A vítima livre que ama
P. Ademir Guedes Azevedo, cp.
Há um fio de ouro que atravessa toda a liturgia deste domingo: a liberdade. Não uma liberdade ruidosa, mas aquela que se move silenciosa, profunda, quase imperceptível, tão sutil que muitos pregadores talvez se detenham apenas na correção fraterna. Mas a correção fraterna nasce da liberdade. Só quem é livre, verdadeiramente livre em Cristo, possui a força interior capaz de tocar outro coração e conduzi-lo a um novo caminho. Por isso a oração coleta implora ao Pai: «concedei aos que creem no Cristo a verdadeira liberdade».
Essa súplica é um grito. Um clamor por uma liberdade que não é política, nem filosófica, nem fruto de sistemas humanos. O Ocidente celebra a democracia como conquista, mas essa liberdade é grega, não cristã. José Comblin nos lembra que Paulo conhecia bem essa influência, mas a ultrapassou. O referido teólogo recorda que a liberdade cristã não instaura a ordem, mas a desordem. Não porque destrói, mas porque rompe a lógica do mundo para instaurar a lógica de Deus. O mundo funciona pelo cálculo: dou para receber; faço o bem esperando retorno. Cristo, porém, inaugura outra dinâmica: amar quem não ama, doar-se a quem não merece, levantar quem não consegue retribuir. A liberdade cristã é essa força que desestabiliza o equilíbrio artificial do status quo e abre espaço para o extraordinário de Deus.

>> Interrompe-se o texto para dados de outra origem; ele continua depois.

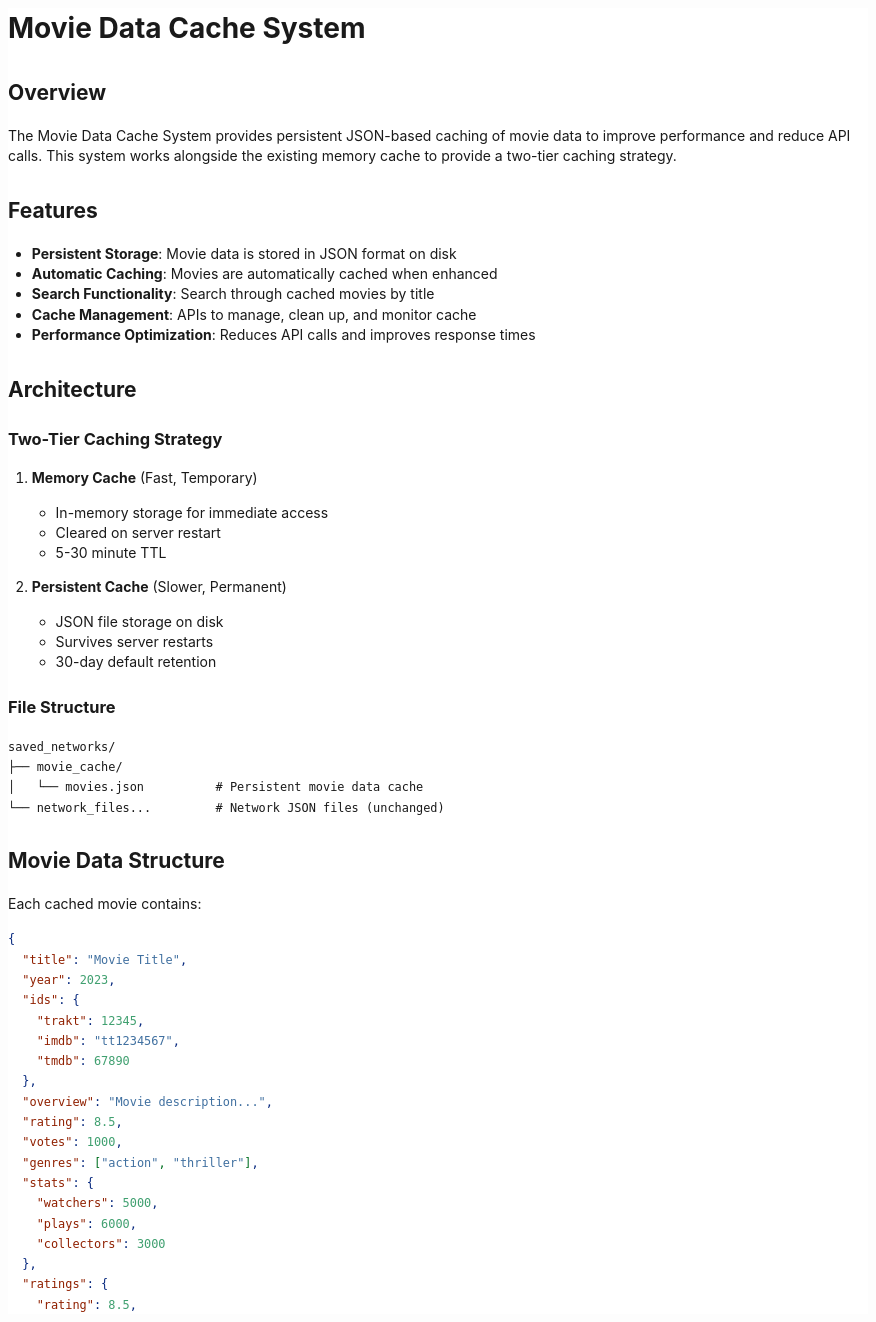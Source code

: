 # Movie Data Cache System

## Overview

The Movie Data Cache System provides persistent JSON-based caching of movie data to improve performance and reduce API calls. This system works alongside the existing memory cache to provide a two-tier caching strategy.

## Features

- **Persistent Storage**: Movie data is stored in JSON format on disk
- **Automatic Caching**: Movies are automatically cached when enhanced
- **Search Functionality**: Search through cached movies by title
- **Cache Management**: APIs to manage, clean up, and monitor cache
- **Performance Optimization**: Reduces API calls and improves response times

## Architecture

### Two-Tier Caching Strategy

1. **Memory Cache** (Fast, Temporary)
   - In-memory storage for immediate access
   - Cleared on server restart
   - 5-30 minute TTL

2. **Persistent Cache** (Slower, Permanent)
   - JSON file storage on disk
   - Survives server restarts
   - 30-day default retention

### File Structure

```
saved_networks/
├── movie_cache/
│   └── movies.json          # Persistent movie data cache
└── network_files...         # Network JSON files (unchanged)
```

## Movie Data Structure

Each cached movie contains:

```json
{
  "title": "Movie Title",
  "year": 2023,
  "ids": {
    "trakt": 12345,
    "imdb": "tt1234567",
    "tmdb": 67890
  },
  "overview": "Movie description...",
  "rating": 8.5,
  "votes": 1000,
  "genres": ["action", "thriller"],
  "stats": {
    "watchers": 5000,
    "plays": 6000,
    "collectors": 3000
  },
  "ratings": {
    "rating": 8.5,
```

É nesse terreno que o Evangelho coloca a correção fraterna: «Se teu irmão pecar contra ti, vai corrigi-lo» (Mt 18,15). A iniciativa não vem do culpado, mas da vítima. Isso é desconcertante. A parte ferida é quem possui autoridade para salvar quem a feriu. A vítima se torna instrumento de conversão do agressor. Esse é o maior ato de liberdade que existe: levantar-se não para revidar, mas para resgatar. Foi exatamente isso que Jesus fez na cruz. Ele, a grande vítima da humanidade, suplicou perdão aos seus carrascos. Pediu que nenhum deles se perdesse. Amou onde ninguém mais seria capaz de amar.

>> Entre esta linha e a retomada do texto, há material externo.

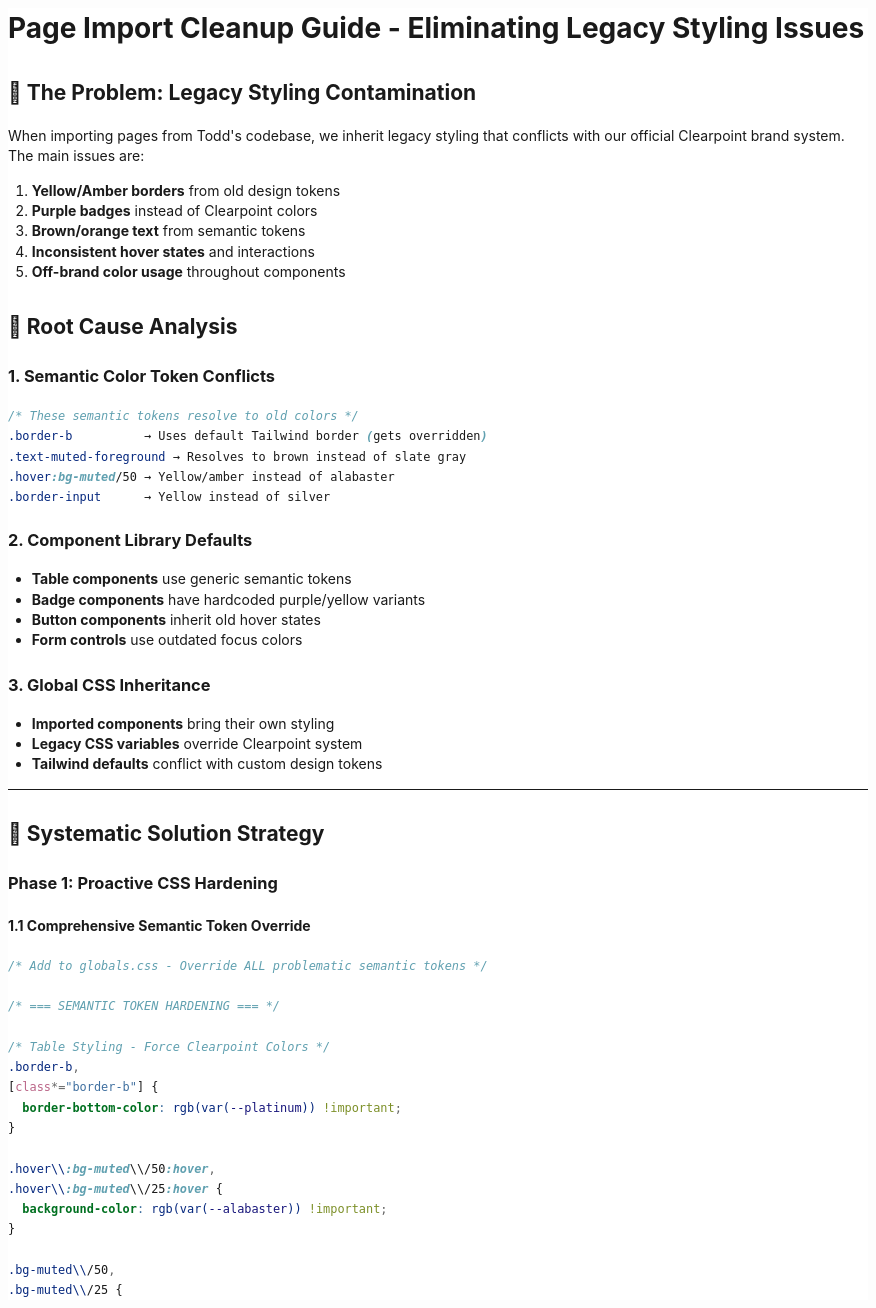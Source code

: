 # Page Import Cleanup Guide - Eliminating Legacy Styling Issues

## 🎯 **The Problem: Legacy Styling Contamination**

When importing pages from Todd's codebase, we inherit legacy styling that conflicts with our official Clearpoint brand system. The main issues are:

1. **Yellow/Amber borders** from old design tokens
2. **Purple badges** instead of Clearpoint colors  
3. **Brown/orange text** from semantic tokens
4. **Inconsistent hover states** and interactions
5. **Off-brand color usage** throughout components

## 🔧 **Root Cause Analysis**

### **1. Semantic Color Token Conflicts**
```css
/* These semantic tokens resolve to old colors */
.border-b          → Uses default Tailwind border (gets overridden)
.text-muted-foreground → Resolves to brown instead of slate gray
.hover:bg-muted/50 → Yellow/amber instead of alabaster
.border-input      → Yellow instead of silver
```

### **2. Component Library Defaults**
- **Table components** use generic semantic tokens
- **Badge components** have hardcoded purple/yellow variants
- **Button components** inherit old hover states
- **Form controls** use outdated focus colors

### **3. Global CSS Inheritance**
- **Imported components** bring their own styling
- **Legacy CSS variables** override Clearpoint system
- **Tailwind defaults** conflict with custom design tokens

---

## 🚀 **Systematic Solution Strategy**

### **Phase 1: Proactive CSS Hardening**

#### **1.1 Comprehensive Semantic Token Override**
```css
/* Add to globals.css - Override ALL problematic semantic tokens */

/* === SEMANTIC TOKEN HARDENING === */

/* Table Styling - Force Clearpoint Colors */
.border-b,
[class*="border-b"] {
  border-bottom-color: rgb(var(--platinum)) !important;
}

.hover\\:bg-muted\\/50:hover,
.hover\\:bg-muted\\/25:hover {
  background-color: rgb(var(--alabaster)) !important;
}

.bg-muted\\/50,
.bg-muted\\/25 {
```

A liberdade cristã rompe a normalidade porque vem do alto, mas se encarna no chão da vida. Quando isso acontece, o ordinário se ilumina, o cotidiano se transfigura, e o sublime de Deus irrompe na convivência humana. Essa liberdade sustenta a correção fraterna e vai além da justiça. O Evangelho diz que, se o agressor não se converter, seja tratado como «pagão ou pecador público» (Mt 18,17). Mas Jesus tratou pagãos e pecadores com ternura infinita. Aqui está o coração da assimetria: amar mesmo quando o outro não ama; perdoar mesmo quando o outro não pede; acolher mesmo quando o outro rejeita.
Por isso Paulo afirma com tanta força: «O amor não faz nenhum mal contra o próximo» (Rm 13,10) A verdadeira liberdade cristã é essa força que desarma, que quebra correntes invisíveis, que transforma feridas em portas de reconciliação. Ela não exige retorno, não calcula, não negocia. Ela simplesmente ama. E quando a liberdade ama, ela salva. Quando a liberdade corrige, ela reconstrói. Quando a liberdade se doa, ela transforma vítimas em testemunhas e agressores em irmãos reencontrados.